On Aug. 13, 2016, fire lit up the night as people clashed with police in the Sherman Park neighborhood. In the next 48 hours, seven businesses burned during the violence. One was destroyed as people were trapped inside.
The damage costs were more than $8 million. A joint investigation was launched to find those responsible by Milwaukee Police, Milwaukee Fire and federal investigators from the Bureau of Alcohol Tobacco, Firearms and Explosives.
"We are going to hold the people accountable who started those fires," said ATF special agent in charge Joel Lee.
Milwaukee police arrest dozens of people in the days following the violence. But it was not until last month that the first person was arrested and charged federally for setting fire to Big Jim's Liquor Store. The ATF said the six other businesses that burned are all active cases as well.
"We are actively working and in a complex investigation such as this. There is a lot involved," Lee said.
Part of that investigation has been done on social media. Search warrants show agents used sites like Facebook to look at cell phone video of the violence.
"Those social media accounts which we have minded tirelessly have given clues and lead to several things. They have lead to parts of the investigation that corroborated some of the things that we have been able to uncover," Lee said.

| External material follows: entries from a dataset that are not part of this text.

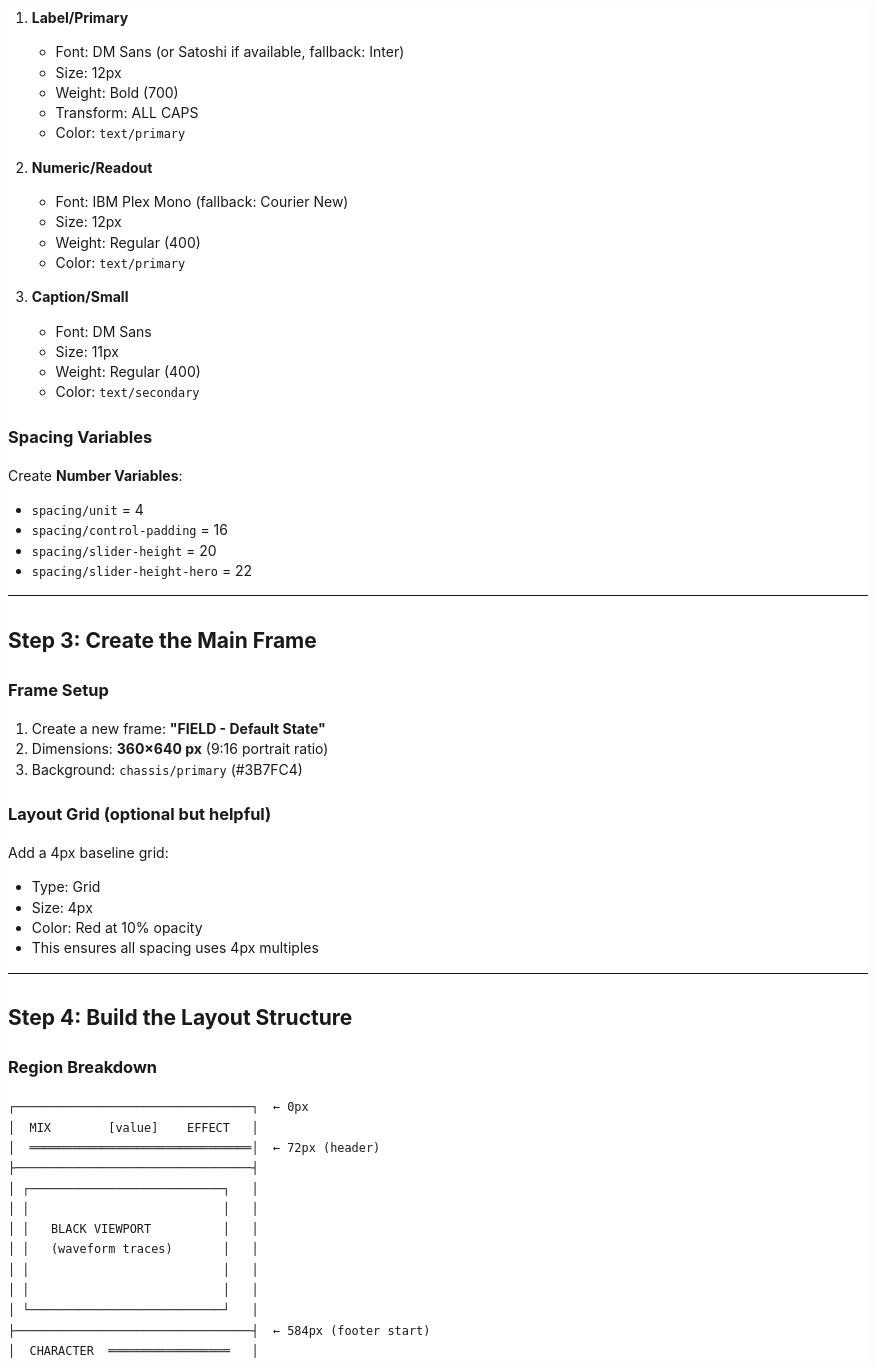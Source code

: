 1. **Label/Primary**
   - Font: DM Sans (or Satoshi if available, fallback: Inter)
   - Size: 12px
   - Weight: Bold (700)
   - Transform: ALL CAPS
   - Color: `text/primary`

2. **Numeric/Readout**
   - Font: IBM Plex Mono (fallback: Courier New)
   - Size: 12px
   - Weight: Regular (400)
   - Color: `text/primary`

3. **Caption/Small**
   - Font: DM Sans
   - Size: 11px
   - Weight: Regular (400)
   - Color: `text/secondary`

### Spacing Variables

Create **Number Variables**:
- `spacing/unit` = 4
- `spacing/control-padding` = 16
- `spacing/slider-height` = 20
- `spacing/slider-height-hero` = 22

---

## Step 3: Create the Main Frame

### Frame Setup

1. Create a new frame: **"FIELD - Default State"**
2. Dimensions: **360×640 px** (9:16 portrait ratio)
3. Background: `chassis/primary` (#3B7FC4)

### Layout Grid (optional but helpful)

Add a 4px baseline grid:
- Type: Grid
- Size: 4px
- Color: Red at 10% opacity
- This ensures all spacing uses 4px multiples

---

## Step 4: Build the Layout Structure

### Region Breakdown

```
┌─────────────────────────────────┐  ← 0px
│  MIX        [value]    EFFECT   │
│  ═══════════════════════════════│  ← 72px (header)
├─────────────────────────────────┤
│ ┌───────────────────────────┐   │
│ │                           │   │
│ │   BLACK VIEWPORT          │   │
│ │   (waveform traces)       │   │
│ │                           │   │
│ │                           │   │
│ └───────────────────────────┘   │
├─────────────────────────────────┤  ← 584px (footer start)
│  CHARACTER  ═════════════════   │
```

And the ATF said their agents are not done yet.
"We are in the home stretch of the investigation and we anticipating more arrests," Lee said. "So when it's time we will bring forth solid case and we will be able to tell the community what happened."
The ATF said when those arrests are made, they will likely be up to federal prosecutors. However, they still have their tip line up and say all information is still important. You can call 1-888-ATF-FIRE with any details.